An exact transcription of the records is required, minus any images.

========================

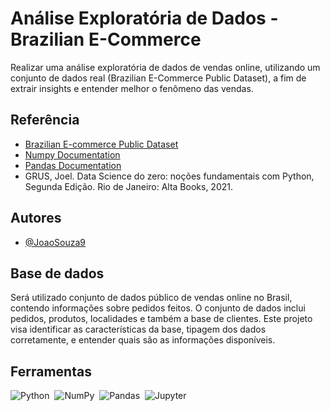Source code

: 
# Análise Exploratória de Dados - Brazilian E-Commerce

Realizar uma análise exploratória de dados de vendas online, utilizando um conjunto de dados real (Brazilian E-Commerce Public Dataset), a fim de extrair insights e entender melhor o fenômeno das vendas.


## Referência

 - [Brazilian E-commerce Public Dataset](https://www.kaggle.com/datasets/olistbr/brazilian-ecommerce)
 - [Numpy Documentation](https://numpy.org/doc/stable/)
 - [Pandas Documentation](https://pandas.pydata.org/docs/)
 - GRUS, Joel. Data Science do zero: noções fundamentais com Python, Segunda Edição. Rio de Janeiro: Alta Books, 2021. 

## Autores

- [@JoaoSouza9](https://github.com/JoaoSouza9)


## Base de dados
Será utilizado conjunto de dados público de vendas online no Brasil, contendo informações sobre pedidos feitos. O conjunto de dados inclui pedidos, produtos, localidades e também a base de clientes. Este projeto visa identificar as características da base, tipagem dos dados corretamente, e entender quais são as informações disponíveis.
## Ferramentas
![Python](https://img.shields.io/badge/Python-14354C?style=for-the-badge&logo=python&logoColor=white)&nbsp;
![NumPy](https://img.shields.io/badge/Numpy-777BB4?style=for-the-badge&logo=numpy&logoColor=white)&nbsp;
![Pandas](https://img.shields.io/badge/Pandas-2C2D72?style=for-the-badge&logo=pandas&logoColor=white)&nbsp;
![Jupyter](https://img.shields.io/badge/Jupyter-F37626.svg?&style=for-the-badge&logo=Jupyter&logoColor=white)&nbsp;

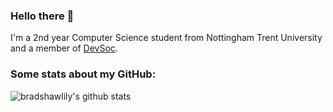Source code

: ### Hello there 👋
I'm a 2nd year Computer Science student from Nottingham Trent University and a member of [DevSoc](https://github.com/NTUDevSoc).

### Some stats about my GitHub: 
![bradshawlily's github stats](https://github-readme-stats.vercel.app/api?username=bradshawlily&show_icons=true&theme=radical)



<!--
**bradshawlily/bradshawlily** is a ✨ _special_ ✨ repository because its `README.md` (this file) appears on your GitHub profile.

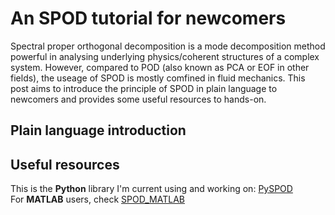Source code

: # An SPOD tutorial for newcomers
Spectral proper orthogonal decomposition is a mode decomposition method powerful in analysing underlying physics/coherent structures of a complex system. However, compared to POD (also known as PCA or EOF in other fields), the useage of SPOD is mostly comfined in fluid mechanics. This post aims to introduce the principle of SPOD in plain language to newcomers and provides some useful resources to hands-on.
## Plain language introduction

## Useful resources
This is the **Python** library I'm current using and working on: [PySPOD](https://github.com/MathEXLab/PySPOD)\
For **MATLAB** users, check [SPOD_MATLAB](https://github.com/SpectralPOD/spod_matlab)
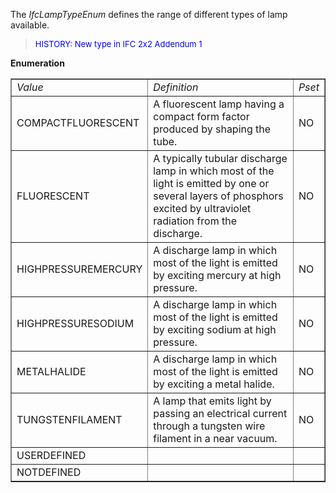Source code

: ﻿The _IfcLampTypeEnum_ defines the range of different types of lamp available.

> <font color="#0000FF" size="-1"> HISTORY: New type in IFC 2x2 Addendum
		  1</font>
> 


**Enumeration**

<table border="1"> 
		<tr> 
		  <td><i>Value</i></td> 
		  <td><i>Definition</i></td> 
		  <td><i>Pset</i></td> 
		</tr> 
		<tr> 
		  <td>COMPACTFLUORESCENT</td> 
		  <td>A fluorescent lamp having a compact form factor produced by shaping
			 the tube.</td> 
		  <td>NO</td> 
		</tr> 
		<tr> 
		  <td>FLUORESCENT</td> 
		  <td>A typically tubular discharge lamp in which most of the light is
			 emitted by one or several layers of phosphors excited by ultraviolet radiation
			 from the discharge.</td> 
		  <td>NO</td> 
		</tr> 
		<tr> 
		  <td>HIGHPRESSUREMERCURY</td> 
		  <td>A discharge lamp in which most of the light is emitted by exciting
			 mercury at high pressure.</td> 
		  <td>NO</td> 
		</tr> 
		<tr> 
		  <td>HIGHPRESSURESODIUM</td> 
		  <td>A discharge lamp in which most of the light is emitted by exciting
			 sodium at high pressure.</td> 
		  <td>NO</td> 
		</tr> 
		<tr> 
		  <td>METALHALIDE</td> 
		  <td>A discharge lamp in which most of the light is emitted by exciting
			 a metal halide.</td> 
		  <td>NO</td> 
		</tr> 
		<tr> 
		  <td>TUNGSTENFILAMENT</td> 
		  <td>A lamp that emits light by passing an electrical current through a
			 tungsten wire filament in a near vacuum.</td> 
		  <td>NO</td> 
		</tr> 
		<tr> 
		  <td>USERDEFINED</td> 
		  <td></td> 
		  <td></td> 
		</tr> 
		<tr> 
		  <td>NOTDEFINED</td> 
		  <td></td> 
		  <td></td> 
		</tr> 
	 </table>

========================

:: Answer to this task ::
Source code

: 
# Análise Exploratória de Dados - Brazilian E-Commerce

Realizar uma análise exploratória de dados de vendas online, utilizando um conjunto de dados real (Brazilian E-Commerce Public Dataset), a fim de extrair insights e entender melhor o fenômeno das vendas.


## Referência

 - [Brazilian E-commerce Public Dataset](https://www.kaggle.com/datasets/olistbr/brazilian-ecommerce)
 - [Numpy Documentation](https://numpy.org/doc/stable/)
 - [Pandas Documentation](https://pandas.pydata.org/docs/)
 - GRUS, Joel. Data Science do zero: noções fundamentais com Python, Segunda Edição. Rio de Janeiro: Alta Books, 2021. 

## Autores

- [@JoaoSouza9](https://github.com/JoaoSouza9)


## Base de dados
Será utilizado conjunto de dados público de vendas online no Brasil, contendo informações sobre pedidos feitos. O conjunto de dados inclui pedidos, produtos, localidades e também a base de clientes. Este projeto visa identificar as características da base, tipagem dos dados corretamente, e entender quais são as informações disponíveis.
## Ferramentas
![Python](https://img.shields.io/badge/Python-14354C?style=for-the-badge&logo=python&logoColor=white)&nbsp;
![NumPy](https://img.shields.io/badge/Numpy-777BB4?style=for-the-badge&logo=numpy&logoColor=white)&nbsp;
![Pandas](https://img.shields.io/badge/Pandas-2C2D72?style=for-the-badge&logo=pandas&logoColor=white)&nbsp;
![Jupyter](https://img.shields.io/badge/Jupyter-F37626.svg?&style=for-the-badge&logo=Jupyter&logoColor=white)&nbsp;

Source code

: ### Hello there 👋
I'm a 2nd year Computer Science student from Nottingham Trent University and a member of [DevSoc](https://github.com/NTUDevSoc).

### Some stats about my GitHub: 
![bradshawlily's github stats](https://github-readme-stats.vercel.app/api?username=bradshawlily&show_icons=true&theme=radical)



<!--
**bradshawlily/bradshawlily** is a ✨ _special_ ✨ repository because its `README.md` (this file) appears on your GitHub profile.

Source code

: # An SPOD tutorial for newcomers
Spectral proper orthogonal decomposition is a mode decomposition method powerful in analysing underlying physics/coherent structures of a complex system. However, compared to POD (also known as PCA or EOF in other fields), the useage of SPOD is mostly comfined in fluid mechanics. This post aims to introduce the principle of SPOD in plain language to newcomers and provides some useful resources to hands-on.
## Plain language introduction

## Useful resources
This is the **Python** library I'm current using and working on: [PySPOD](https://github.com/MathEXLab/PySPOD)\
For **MATLAB** users, check [SPOD_MATLAB](https://github.com/SpectralPOD/spod_matlab)
Source code

: ﻿The _IfcLampTypeEnum_ defines the range of different types of lamp available.

> <font color="#0000FF" size="-1"> HISTORY: New type in IFC 2x2 Addendum
		  1</font>
> 


**Enumeration**

<table border="1"> 
		<tr> 
		  <td><i>Value</i></td> 
		  <td><i>Definition</i></td> 
		  <td><i>Pset</i></td> 
		</tr> 
		<tr> 
		  <td>COMPACTFLUORESCENT</td> 
		  <td>A fluorescent lamp having a compact form factor produced by shaping
			 the tube.</td> 
		  <td>NO</td> 
		</tr> 
		<tr> 
		  <td>FLUORESCENT</td> 
		  <td>A typically tubular discharge lamp in which most of the light is
			 emitted by one or several layers of phosphors excited by ultraviolet radiation
			 from the discharge.</td> 
		  <td>NO</td> 
		</tr> 
		<tr> 
		  <td>HIGHPRESSUREMERCURY</td> 
		  <td>A discharge lamp in which most of the light is emitted by exciting
			 mercury at high pressure.</td> 
		  <td>NO</td> 
		</tr> 
		<tr> 
		  <td>HIGHPRESSURESODIUM</td> 
		  <td>A discharge lamp in which most of the light is emitted by exciting
			 sodium at high pressure.</td> 
		  <td>NO</td> 
		</tr> 
		<tr> 
		  <td>METALHALIDE</td> 
		  <td>A discharge lamp in which most of the light is emitted by exciting
			 a metal halide.</td> 
		  <td>NO</td> 
		</tr> 
		<tr> 
		  <td>TUNGSTENFILAMENT</td> 
		  <td>A lamp that emits light by passing an electrical current through a
			 tungsten wire filament in a near vacuum.</td> 
		  <td>NO</td> 
		</tr> 
		<tr> 
		  <td>USERDEFINED</td> 
		  <td></td> 
		  <td></td> 
		</tr> 
		<tr> 
		  <td>NOTDEFINED</td> 
		  <td></td> 
		  <td></td> 
		</tr> 
	 </table>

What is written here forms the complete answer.